Nvidia may have lost the next-generation Nexus 7 contract, which would’ve been the bulk of Tegra sales this year, and others seem to want to stay away from Tegra 4, too, for one reason (lack of LTE) or another (high power consumption), but it seems they can still win some contracts with certain manufacturers, if they offer them a good deal, or they simply want to go for performance.
Toshiba AT10-A is one of those contracts, and it’s going to be one of the very first Tegra 4 tablets to appear on the market. As expected, the performance does seem to be very impressive compared to other chips out there, and it seems to only be matched by the Galaxy S4 (the international version) with its Exynos 5 Octa chip. Both of these devices scored somewhere around 28,000 points in the AnTuTu benchmark.
Besides its chip, its apparent performance in the AnTuTu benchmark, its size (10″ display), and the fact that it will run Android 4.2.1 (not the latest Android 4.2.2), we don’t know too much about its other specs. So far, though, Toshiba hasn’t been very aggressive in the mobile market, and it has been one of those players who seemed to just want to “take a shot at it” without doing too much work.

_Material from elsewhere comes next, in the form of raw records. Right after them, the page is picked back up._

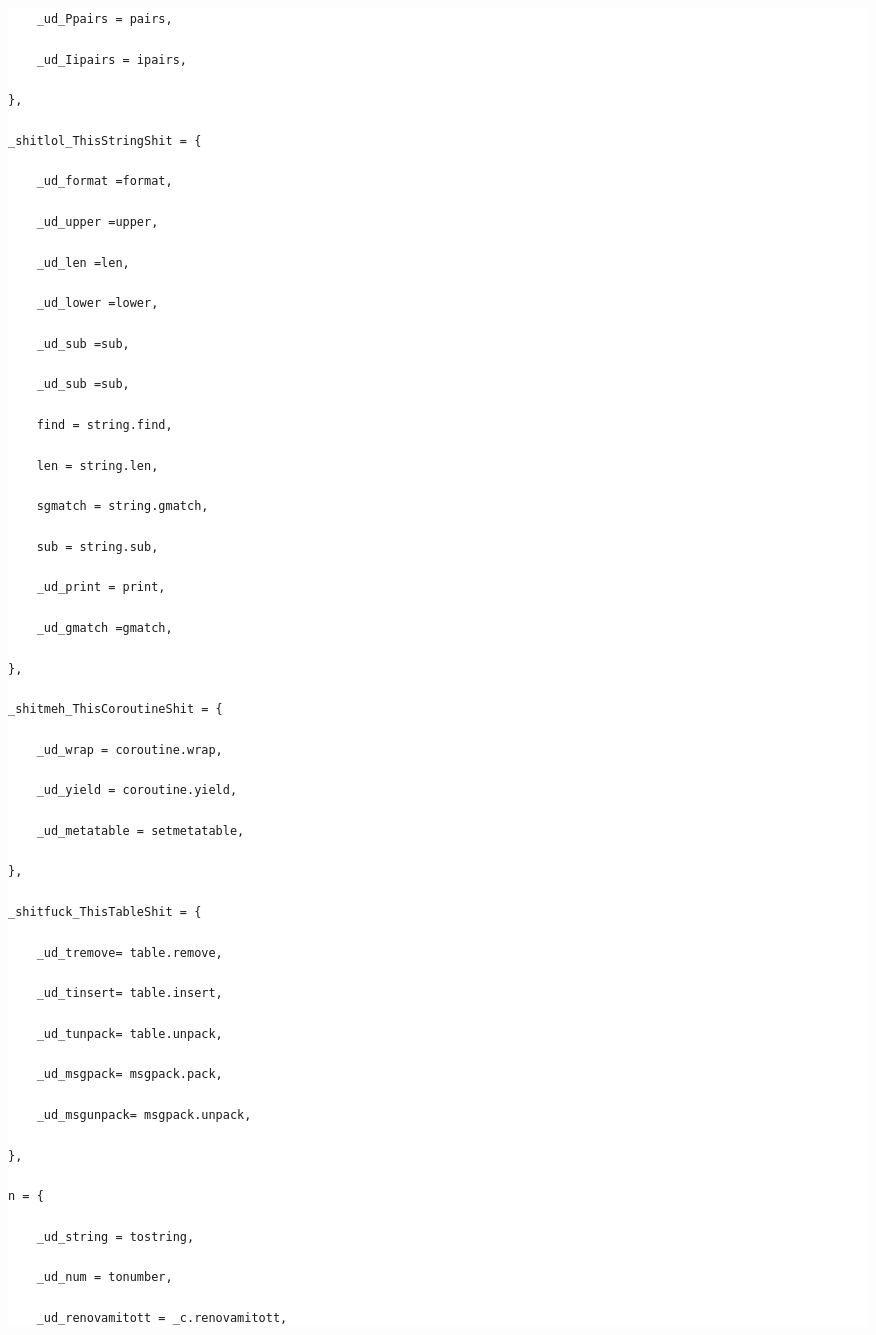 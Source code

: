         _ud_Ppairs = pairs,

        _ud_Iipairs = ipairs,

    },

    _shitlol_ThisStringShit = {

        _ud_format =format,

        _ud_upper =upper,

        _ud_len =len,

        _ud_lower =lower,

        _ud_sub =sub,

        _ud_sub =sub,

        find = string.find, 

        len = string.len,

        sgmatch = string.gmatch,

        sub = string.sub,

        _ud_print = print,

        _ud_gmatch =gmatch,

    },

    _shitmeh_ThisCoroutineShit = {

        _ud_wrap = coroutine.wrap,

        _ud_yield = coroutine.yield,

        _ud_metatable = setmetatable,

    },

    _shitfuck_ThisTableShit = {

        _ud_tremove= table.remove,

        _ud_tinsert= table.insert,

        _ud_tunpack= table.unpack,

        _ud_msgpack= msgpack.pack,

        _ud_msgunpack= msgpack.unpack,

    },

    n = {

        _ud_string = tostring, 

        _ud_num = tonumber,

        _ud_renovamitott = _c.renovamitott,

The fact that it will be using Tegra 4 does offer it a differentiation advantage, but that only depends on how well received Tegra 4 will be by the customers, and the fact other OEM’s aren’t tripping over themselves to get Tegra 4 in their devices, isn’t very encouraging.

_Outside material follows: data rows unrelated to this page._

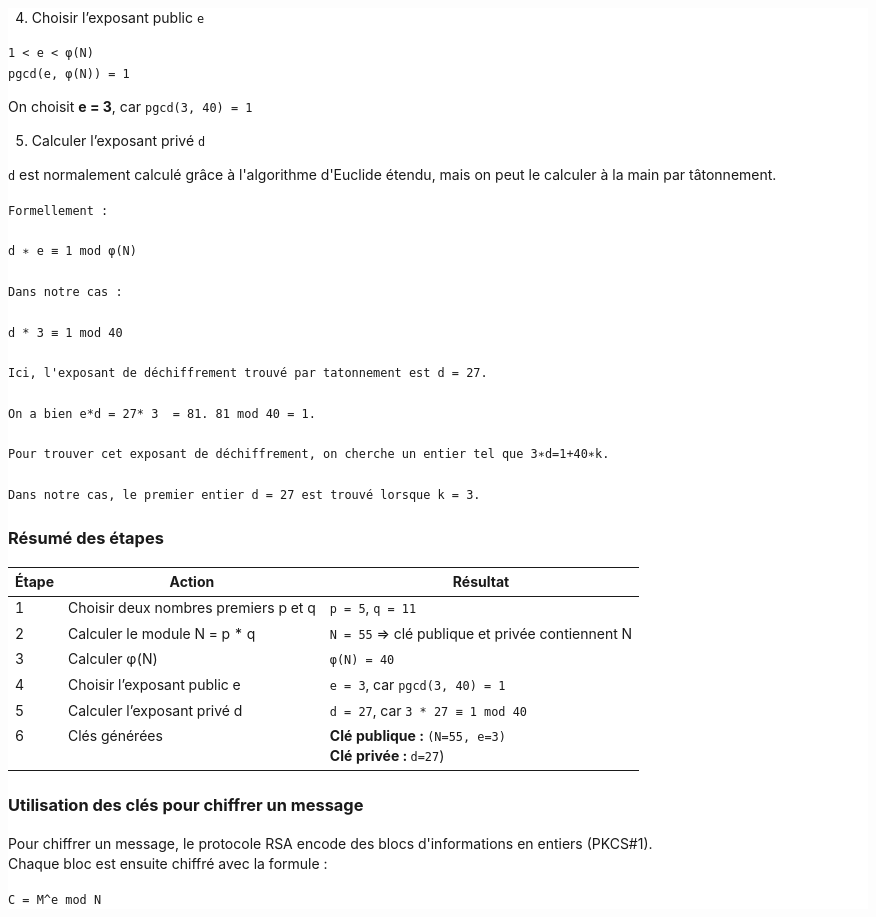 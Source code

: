 4. Choisir l’exposant public `e`

```text
1 < e < φ(N)
pgcd(e, φ(N)) = 1
```

On choisit **e = 3**, car `pgcd(3, 40) = 1`

5. Calculer l’exposant privé `d`


`d` est normalement calculé grâce à l'algorithme d'Euclide étendu, mais on peut le calculer à la main par tâtonnement.

```text
Formellement :

d ∗ e ≡ 1 mod φ(N)

Dans notre cas :

d * 3 ≡ 1 mod 40

Ici, l'exposant de déchiffrement trouvé par tatonnement est d = 27. 

On a bien e*d = 27* 3  = 81. 81 mod 40 = 1.

Pour trouver cet exposant de déchiffrement, on cherche un entier tel que 3∗d=1+40∗k. 

Dans notre cas, le premier entier d = 27 est trouvé lorsque k = 3.
```

### Résumé des étapes

| Étape | Action | Résultat |
|-------|--------|-----------------------|
| 1 | Choisir deux nombres premiers p et q | `p = 5`, `q = 11` |
| 2 | Calculer le module N = p * q | `N = 55` => clé publique et privée contiennent N |
| 3 | Calculer φ(N) | `φ(N) = 40` |
| 4 | Choisir l’exposant public e | `e = 3`, car `pgcd(3, 40) = 1` |
| 5 | Calculer l’exposant privé d | `d = 27`, car `3 * 27 ≡ 1 mod 40` |
| 6 | Clés générées | **Clé publique :** `(N=55, e=3)`<br>**Clé privée :** `d=27`) |

### Utilisation des clés pour **chiffrer un message**

Pour chiffrer un message, le protocole RSA encode des blocs d'informations en entiers (PKCS#1).  
Chaque bloc est ensuite chiffré avec la formule :

```text
C = M^e mod N
```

I think Nvidia biggest mistake this year, was not making Tegra 4 (and Tegra 3, too, actually) a smartphone first chip. So far if a chip hasn’t been popular in smartphones, then there’s a very high chance it won’t be popular in tablets, either. People also tend to buy a lot more smartphones, so if a chip does end up being very popular in some smartphones, that is free publicity for the tablet market, too. Nvidia is just targeting a currently much smaller market for no good reason. They have everything to win if Tegra becomes a popular chip in smartphone, and nothing to lose. Hopefully they will adapt this strategy for Tegra 5.